The line is well-defined, looking towards Donegal Town. (Pic: Hugh Dougherty)

The former South Donegal Railway Restoration Society pressed ahead in 1991 with a scheme to restore just over 10 miles of the railway, to link the site of the former Meenglas Halt with Barnesmore Halt, including the most scenic part of the line where it runs through the Gap on a ledge cut into the hillside. But the plan failed because of a proposed Ballybofey bypass scheme which would have used part of the old railway track route past Lough Mourne, while a geological issue at the foot of the Gap and the objections of a home-owner to a railway running near his property, sealed its fate.
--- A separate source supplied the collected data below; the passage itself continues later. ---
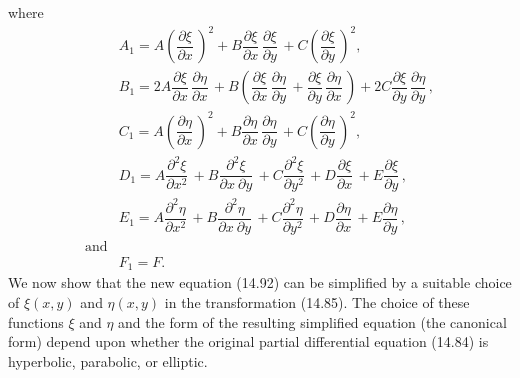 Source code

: \documentclass[11pt,a4paper, twoside]{report}
\newcommand{\pf}[2]{\dfrac{\partial #1}{\partial #2}\,}
\newcommand{\pfn}[3]{\dfrac{\partial^#3 #1}{\partial #2^#3}\,}
\newcommand{\pfp}[4]{\dfrac{\partial^#4 #1}{\partial #2\ \partial #3}\,}
\begin{document}
	where
	\begin{equation}\tag{14.93}
		\begin{aligned}
			& A_1 = A\left(\pf{\xi}{x}\right)^2 + B\pf{\xi}{x}\pf{\xi}{y} + C\left(\pf{\xi}{y}\right)^2,\\
			& B_1 = 2A \pf{\xi}{x}\pf{\eta}{x} + B \left(\pf{\xi}{x}\pf{\eta}{y} + \pf{\xi}{y}\pf{\eta}{x}\right) + 2C\pf{\xi}{y}\pf{\eta}{y},\\
			& C_1 = A\left(\pf{\eta}{x}\right)^2 + B\pf{\eta}{x}\pf{\eta}{y} + C\left(\pf{\eta}{y}\right)^2,\\
			& D_1 = A\pfn{\xi}{x}{2} + B\pfp{\xi}{x}{y}{2} + C\pfn{\xi}{y}{2} + D\pf{\xi}{x} + E\pf{\xi}{y},\\
			& E_1 = A\pfn{\eta}{x}{2} + B\pfp{\eta}{x}{y}{2} + C\pfn{\eta}{y}{2} + D\pf{\eta}{x} + E\pf{\eta}{y},\\
			\text{and}\\
			& F_1 = F.
		\end{aligned}
	\end{equation}
	We now show that the new equation (14.92) can be simplified by a suitable choice of $\xi(x, y)$ and $\eta(x, y)$ in the transformation (14.85). The choice of these functions $\xi$ and $\eta$ and the form of the resulting simplified equation (the canonical form) depend upon whether the original partial differential equation (14.84) is hyperbolic, parabolic, or elliptic.
\end{document}
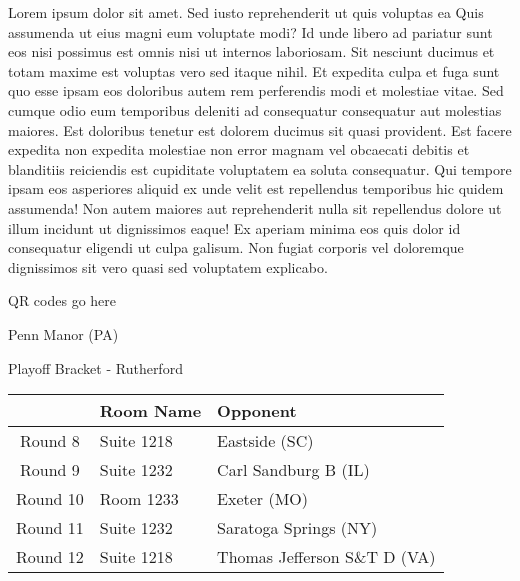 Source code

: \documentclass{article}%
\begin{document}
\vspace*{8pt}%
\linebreak%
\newline%
\newline%
Lorem ipsum dolor sit amet. Sed iusto reprehenderit ut quis voluptas ea Quis assumenda ut eius magni eum voluptate modi? Id unde libero ad pariatur sunt eos nisi possimus est omnis nisi ut internos laboriosam. Sit nesciunt ducimus et totam maxime est voluptas vero sed itaque nihil. Et expedita culpa et fuga sunt quo esse ipsam eos doloribus autem rem perferendis modi et molestiae vitae.\newline%
\newline%
Sed cumque odio eum temporibus deleniti ad consequatur consequatur aut molestias maiores. Est doloribus tenetur est dolorem ducimus sit quasi provident. Est facere expedita non expedita molestiae non error magnam vel obcaecati debitis et blanditiis reiciendis est cupiditate voluptatem ea soluta consequatur. Qui tempore ipsam eos asperiores aliquid ex unde velit est repellendus temporibus hic quidem assumenda!\newline%
\newline%
Non autem maiores aut reprehenderit nulla sit repellendus dolore ut illum incidunt ut dignissimos eaque! Ex aperiam minima eos quis dolor id consequatur eligendi ut culpa galisum. Non fugiat corporis vel doloremque dignissimos sit vero quasi sed voluptatem explicabo.\newline%
\newline%
%
\vspace*{30pt}%
\begin{center}%
\begin{Huge}%
QR codes go here%
\end{Huge}%
\end{center}%
\newpage%
\begin{center}%
\begin{Huge}%
Penn Manor (PA)%
\end{Huge}%
\vspace*{8pt}%
\linebreak%
\begin{Large}%
Playoff Bracket {-} Rutherford%
\end{Large}%
\end{center}%
%
\begin{tabularx}{\textwidth}{|c|Y|Y|}%
\hline%
&Room Name&Opponent\\%
\hline%
Round 8&Suite 1218&Eastside (SC)\\%
Round 9&Suite 1232&Carl Sandburg B (IL)\\%
Round 10&Room 1233&Exeter (MO)\\%
Round 11&Suite 1232&Saratoga Springs (NY)\\%
Round 12&Suite 1218&Thomas Jefferson S\&T D (VA)\\%
\hline%
\end{tabularx}%
\end{document}
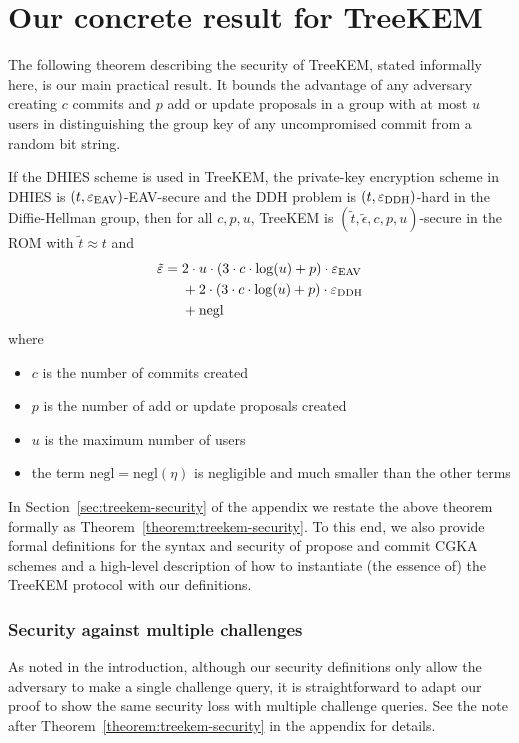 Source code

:\section{Our concrete result for TreeKEM}

The following theorem describing the security of TreeKEM, stated informally here, is our main practical result. It bounds the advantage of any adversary creating $c$ commits and $p$ add or update proposals in a group with at most $u$ users in distinguishing the group key of any uncompromised commit from a random bit string.

\begin{theorem}[Informal] \label{theorem:treekem-security-informal}
	If the DHIES scheme is used in TreeKEM, the private-key encryption scheme in DHIES is $(t, \varepsilon_\mathrm{EAV})$-EAV-secure and the DDH problem is $(t, \varepsilon_\mathrm{DDH})$-hard in the Diffie-Hellman group, then for all $c, p, u$, TreeKEM is $(\tilde{t}, \tilde{\epsilon}, c, p, u)$-secure in the ROM with $\tilde{t} \approx t$ and
	\begin{align*}
		\begin{split}
			\tilde{\varepsilon} ={} & 2 \cdot u \cdot (3 \cdot c \cdot \log(u) + p) \cdot \varepsilon_\mathrm{EAV} \\
			& + 2 \cdot (3 \cdot c \cdot \log(u) + p) \cdot \varepsilon_\mathrm{DDH} \\
			& + \mathrm{negl}
		\end{split}
	\end{align*}
	where
	\begin{itemize}
		\item $c$ is the number of commits created
		\item $p$ is the number of add or update proposals created
		\item $u$ is the maximum number of users
		\item the term $\mathrm{negl} = \mathrm{negl}(\eta)$ is negligible and much smaller than the other terms
	\end{itemize}
\end{theorem}

In Section~\ref{sec:treekem-security} of the appendix we restate the above theorem formally as Theorem~\ref{theorem:treekem-security}. To this end, we also provide formal definitions for the syntax and security of propose and commit CGKA schemes and a high-level description of how to instantiate (the essence of) the TreeKEM protocol with our definitions.

\subsubsection{Security against multiple challenges} As noted in the introduction, although our security definitions only allow the adversary to make a single challenge query, it is straightforward to adapt our proof to show the same security loss with multiple challenge queries. See the note after Theorem~\ref{theorem:treekem-security} in the appendix for details.

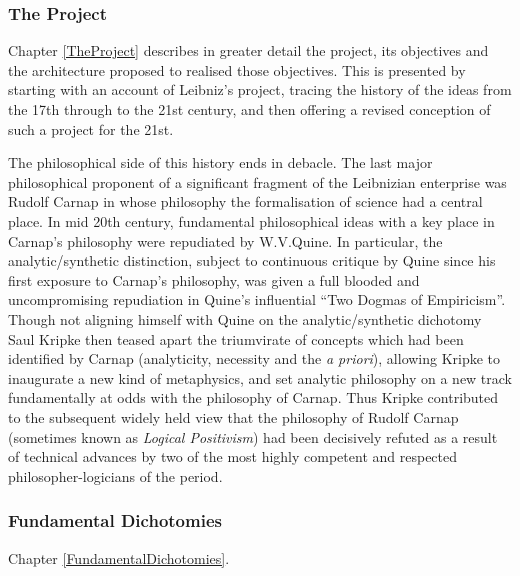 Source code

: \subsubsection{The Project}

Chapter \ref{TheProject} describes in greater detail the project,
its objectives and the architecture proposed to realised those objectives.
This is presented by starting with an account of Leibniz's project,
tracing the history of the ideas from the 17th through to the
21st century, and then offering a revised conception of such a
project for the 21st.

The philosophical side of this history ends in debacle.
The last major philosophical proponent of a significant fragment of
the Leibnizian enterprise was Rudolf Carnap in whose philosophy the
formalisation of science had a central place.
In mid 20th century, fundamental philosophical ideas with a key
place in Carnap's philosophy were repudiated by W.V.Quine.
In particular, the analytic/synthetic distinction, subject to
continuous critique by Quine since his first exposure to Carnap's
philosophy, was given a full blooded and uncompromising repudiation in
Quine's influential ``Two Dogmas of Empiricism''.
Though not aligning himself with Quine on the analytic/synthetic
dichotomy Saul Kripke then teased apart the triumvirate of concepts
which had been identified by Carnap (analyticity, necessity and the
{\it a priori}), allowing Kripke to inaugurate a new kind of
metaphysics, and set analytic philosophy on a new track fundamentally
at odds with the philosophy of Carnap.
Thus Kripke contributed to the subsequent widely held view that the
philosophy of Rudolf Carnap (sometimes known as {\it Logical
  Positivism}) had been decisively refuted as a result of technical
advances by two of the most highly competent and respected
philosopher-logicians of the period.

\subsubsection{Fundamental Dichotomies}

Chapter \ref{FundamentalDichotomies}.

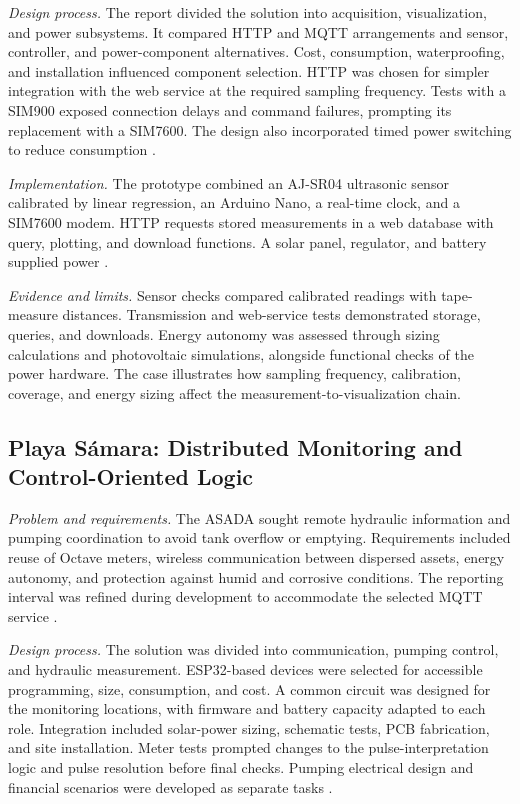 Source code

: \documentclass[conference]{IEEEtran}
\begin{document}
\textit{Design process.} The report divided the solution into acquisition, visualization, and power subsystems. It compared HTTP and MQTT arrangements and sensor, controller, and power-component alternatives. Cost, consumption, waterproofing, and installation influenced component selection. HTTP was chosen for simpler integration with the web service at the required sampling frequency. Tests with a SIM900 exposed connection delays and command failures, prompting its replacement with a SIM7600. The design also incorporated timed power switching to reduce consumption \cite[Secs.~4.4--4.6 and 5.1]{chavarria2021implementacion}.

\textit{Implementation.} The prototype combined an AJ-SR04 ultrasonic sensor calibrated by linear regression, an Arduino Nano, a real-time clock, and a SIM7600 modem. HTTP requests stored measurements in a web database with query, plotting, and download functions. A solar panel, regulator, and battery supplied power \cite[Secs.~5.2--5.6]{chavarria2021implementacion}.

\textit{Evidence and limits.} Sensor checks compared calibrated readings with tape-measure distances. Transmission and web-service tests demonstrated storage, queries, and downloads. Energy autonomy was assessed through sizing calculations and photovoltaic simulations, alongside functional checks of the power hardware. The case illustrates how sampling frequency, calibration, coverage, and energy sizing affect the measurement-to-visualization chain.

\subsection{Playa Sámara: Distributed Monitoring and Control-Oriented Logic}
\textit{Problem and requirements.} The ASADA sought remote hydraulic information and pumping coordination to avoid tank overflow or emptying. Requirements included reuse of Octave meters, wireless communication between dispersed assets, energy autonomy, and protection against humid and corrosive conditions. The reporting interval was refined during development to accommodate the selected MQTT service \cite[Secs.~1.3 and 2.1]{solorzano2021sistema}.

\textit{Design process.} The solution was divided into communication, pumping control, and hydraulic measurement. ESP32-based devices were selected for accessible programming, size, consumption, and cost. A common circuit was designed for the monitoring locations, with firmware and battery capacity adapted to each role. Integration included solar-power sizing, schematic tests, PCB fabrication, and site installation. Meter tests prompted changes to the pulse-interpretation logic and pulse resolution before final checks. Pumping electrical design and financial scenarios were developed as separate tasks \cite[Chs.~5--8]{solorzano2021sistema}.
\end{document}
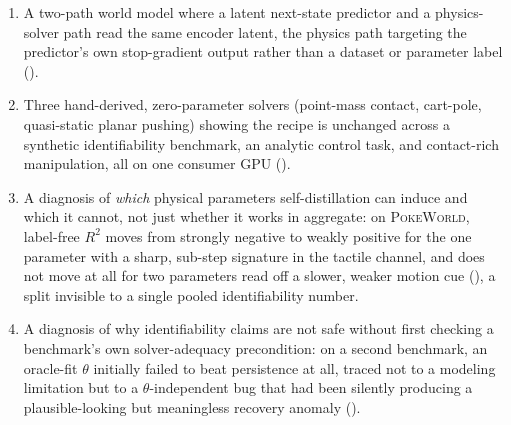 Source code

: \begin{enumerate}[leftmargin=1.6em, itemsep=2pt]
  \item A two-path world model where a latent next-state predictor and
    a physics-solver path read the same encoder latent, the physics
    path targeting the predictor's own stop-gradient output rather than
    a dataset or parameter label ().
  \item Three hand-derived, zero-parameter solvers (point-mass contact,
    cart-pole, quasi-static planar pushing) showing the recipe is
    unchanged across a synthetic identifiability benchmark, an analytic
    control task, and contact-rich manipulation, all on one consumer
    GPU ().
  \item A diagnosis of \emph{which} physical parameters self-distillation
    can induce and which it cannot, not just whether it works in
    aggregate: on \textsc{PokeWorld}, label-free $R^2$ moves from
    strongly negative to weakly positive for the one parameter with a
    sharp, sub-step signature in the tactile channel, and does not move
    at all for two parameters read off a slower, weaker motion cue
    (), a split invisible to a single pooled
    identifiability number.
  \item A diagnosis of why identifiability claims are not safe without
    first checking a benchmark's own solver-adequacy precondition: on a
    second benchmark, an oracle-fit $\theta$ initially failed to beat
    persistence at all, traced not to a modeling limitation but to a
    $\theta$-independent bug that had been silently producing a
    plausible-looking but meaningless recovery anomaly
    ().
\end{enumerate}
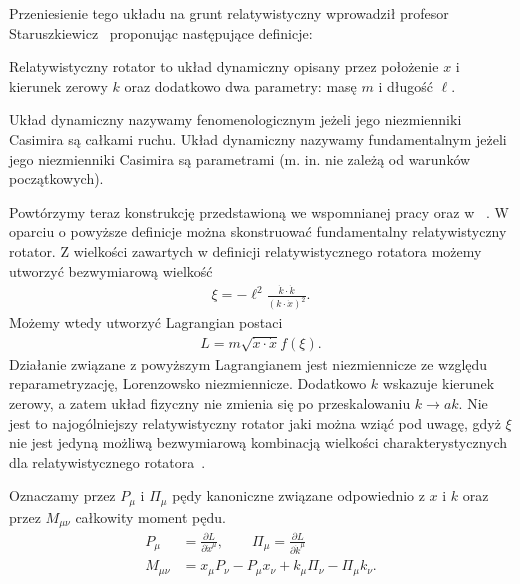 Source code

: Przeniesienie tego układu na grunt relatywistyczny wprowadził 
profesor Staruszkiewicz~\cite{star2008} proponując następujące 
definicje:
\begin{definition}
Relatywistyczny rotator to układ dynamiczny
 opisany przez położenie $x$ i kierunek
zerowy $k$ oraz dodatkowo dwa parametry: masę $m$ i długość $\ell$.
\end{definition}
\begin{definition}
Układ dynamiczny  nazywamy fenomenologicznym jeżeli jego niezmienniki Casimira są 
całkami ruchu. Układ dynamiczny nazywamy fundamentalnym jeżeli jego niezmienniki
Casimira są parametrami (m. in. nie zależą od warunków początkowych).
\end{definition}
Powtórzymy teraz konstrukcję przedstawioną we wspomnianej pracy oraz w
~\cite{Kassandrov2009, Bratek2009nonuniq}.
W oparciu o powyższe definicje można skonstruować fundamentalny
relatywistyczny rotator. Z wielkości zawartych w definicji relatywistycznego 
rotatora możemy utworzyć bezwymiarową wielkość
\begin{align*}
\xi = - \ell^2 \frac{\dot{k} \cdot \dot{k}}{ ( k \cdot \dot{x})^2 }.
\end{align*}
Możemy wtedy utworzyć Lagrangian postaci
\begin{align}\label{rotatorStar}
L = m \sqrt{ \dot{x} \cdot \dot{x} } f( \xi ) .
\end{align}
Działanie związane z powyższym Lagrangianem 
jest niezmiennicze ze względu reparametryzację, 
Lorenzowsko niezmiennicze. Dodatkowo $k$ wskazuje kierunek zerowy, a zatem
 układ fizyczny nie zmienia się
po przeskalowaniu $k \to a k$. 
Nie jest to najogólniejszy relatywistyczny 
rotator jaki można wziąć pod uwagę, gdyż $\xi$ nie jest jedyną 
możliwą bezwymiarową kombinacją wielkości charakterystycznych 
dla relatywistycznego rotatora~\cite{Bratek2009nonuniq}.


Oznaczamy przez $P_\mu$ i $\Pi_\mu$ pędy kanoniczne związane 
odpowiednio z $x$ i $k$ oraz przez $M_{\mu\nu}$ całkowity moment pędu.
\begin{align*}
P_\mu &= \frac{\partial L}{\partial \dot{x}^\mu}, \qquad
\Pi_\mu = \frac{\partial L}{\partial \dot{k}^\mu} \\
M_{\mu\nu} &= x_\mu P_\nu - P_\mu x_\nu + k_\mu \Pi_\nu - \Pi_\mu k_\nu.
\end{align*}

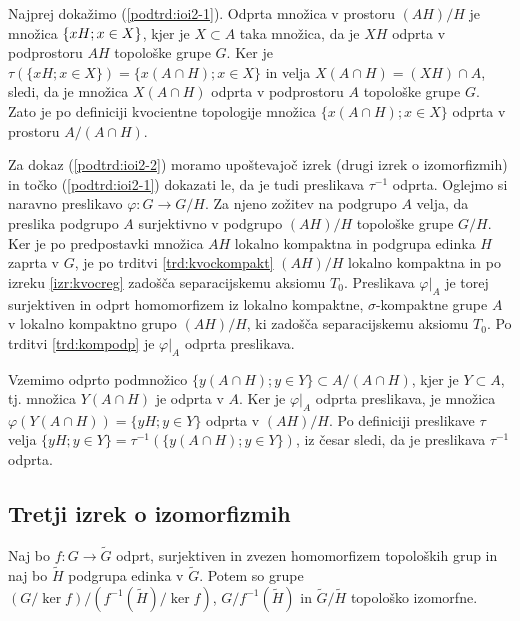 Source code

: \documentclass[mat1]{fmfdelo}
\begin{document}
\begin{dokaz}
Najprej dokažimo (\ref{podtrd:ioi2-1}).
Odprta množica v prostoru $(AH)/H$ je množica $\lbrace xH ; \break x\in X \rbrace$, kjer je $X \subset A$ taka množica, da je $XH$ odprta v podprostoru $AH$ topološke grupe $G$. Ker je $\tau(\lbrace xH ; x \in X \rbrace) = \lbrace x(A \cap H) ; x \in X \rbrace$ in velja $X(A \cap H) = (XH)\cap A$, sledi, da je množica $X(A \cap H)$ odprta v podprostoru $A$ topološke grupe $G$. Zato je po definiciji kvocientne topologije množica $\lbrace x(A\cap H) ; x \in X \rbrace$ odprta v prostoru $A/(A \cap H)$.

Za dokaz (\ref{podtrd:ioi2-2}) moramo upoštevajoč izrek (drugi izrek o izomorfizmih) in točko (\ref{podtrd:ioi2-1}) dokazati le, da je tudi preslikava $\tau^{-1}$ odprta.
Oglejmo si naravno preslikavo $\varphi\colon G \to G/H$. Za njeno zožitev na podgrupo $A$ velja, da preslika podgrupo $A$ surjektivno v podgrupo $(AH)/H$ topološke grupe $G/H$. Ker je po predpostavki množica $AH$ lokalno kompaktna in podgrupa edinka $H$ zaprta v $G$, je po trditvi \ref{trd:kvockompakt} $(AH)/H$ lokalno kompaktna in po izreku \ref{izr:kvocreg} zadošča separacijskemu aksiomu $T_0$. Preslikava $\varphi|_A$ je torej surjektiven in odprt homomorfizem iz lokalno kompaktne, $\sigma$-kompaktne grupe $A$ v lokalno kompaktno grupo $(AH)/H$, ki zadošča separacijskemu aksiomu $T_0$. Po trditvi \ref{trd:kompodp} je $\varphi|_A$ odprta preslikava.

Vzemimo odprto podmnožico $\lbrace y(A \cap H) ; y \in Y \rbrace \subset A/(A \cap H)$, kjer je $Y \subset A$, tj. množica $Y(A \cap H)$ je odprta v $A$. Ker je $\varphi|_A$ odprta preslikava, je množica $\varphi(Y(A \cap H)) = \lbrace yH ; y \in Y \rbrace$ odprta v $(AH)/H$. Po definiciji preslikave $\tau$ velja $\lbrace yH ; y \in Y \rbrace = \tau^{-1}(\lbrace y(A \cap H) ; y \in Y \rbrace)$, iz česar sledi, da je preslikava $\tau^{-1}$ odprta.
\end{dokaz}


\subsection{Tretji izrek o izomorfizmih}
\begin{trditev}\label{trd:predtretji}
	Naj bo $f\colon G \to \widetilde{G}$ odprt, surjektiven in zvezen homomorfizem topoloških grup in naj bo $\widetilde{H}$ podgrupa edinka v $\widetilde{G}$. Potem so grupe $(G/\ker f)/(f^{-1}(\widetilde{H})/\ker f)$, $G/f^{-1}(\widetilde{H})$ in $\widetilde{G}/\widetilde{H}$ topološko izomorfne.
\end{trditev}
\end{document}
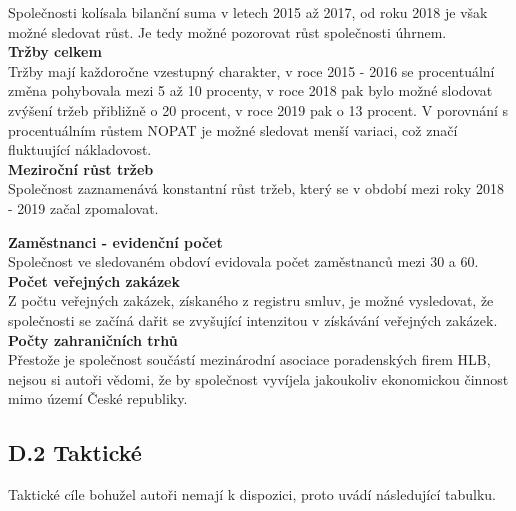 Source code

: Společnosti kolísala bilanční suma v letech 2015 až 2017, od roku 2018 je však možné sledovat růst. Je tedy možné pozorovat růst společnosti úhrnem.\\

\noindent\textbf{Tržby celkem}\\

Tržby mají každoročne vzestupný charakter, v roce 2015 - 2016 se procentuální změna pohybovala mezi 5 až 10 procenty, v roce 2018 pak bylo možné slodovat zvýšení tržeb přibližně o 20 procent, v roce 2019 pak o 13 procent. V porovnání s procentuálním růstem NOPAT je možné sledovat menší variaci, což značí fluktuující nákladovost.\\

\noindent\textbf{Meziroční růst tržeb}\\

Společnost zaznamenává konstantní růst tržeb, který se v období mezi roky 2018 - 2019 začal zpomalovat.\\

\newpage

\noindent\textbf{Zaměstnanci - evidenční počet}\\

Společnost ve sledovaném obdoví evidovala počet zaměstnanců mezi 30 a 60.\\

\noindent\textbf{Počet veřejných zakázek}\\

Z počtu veřejných zakázek, získaného z registru smluv, je možné vysledovat, že společnosti se začíná dařit se zvyšující intenzitou v získávání veřejných zakázek.\\

\noindent\textbf{Počty zahraničních trhů}\\

Přestože je společnost součástí mezinárodní asociace poradenských firem HLB, nejsou si autoři vědomi, že by společnost vyvíjela jakoukoliv ekonomickou činnost mimo území České republiky.\\

\subsection*{D.2 Taktické}
\label{sec:Takticke}

Taktické cíle bohužel autoři nemají k dispozici, proto uvádí následující tabulku.\\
Since then, the successor to the SDRRS, Donegal Railway Restoration CLG, operator of the heritage centre, has reaffirmed its aim of operating heritage CDR stock with several options, including the Barnesmore Gap route, being actively considered.

Niall McCaughan, Donegal Railway Heritage Centre manager, said: “We encouraged all our members, supporters and the general public to get involved in the consultation and there has been a good response. It’s important that the railway and its place in the Barnesmore Gap is recognised, and it may be possible to build the greenway in such a way that it doesn’t rule out a heritage line on the existing CDR trackbed.”

heritage steam railway

CDR 2-6-4t number 5 Drumboe on its return for display at Donegal Railway Heritage Centre in October 2021, after restoration at Whitehead. The line of the railway, on which Drumboe may steam, can be seen on the hillside above the locomotive. (Pic: Donegal Railway Heritage Centre)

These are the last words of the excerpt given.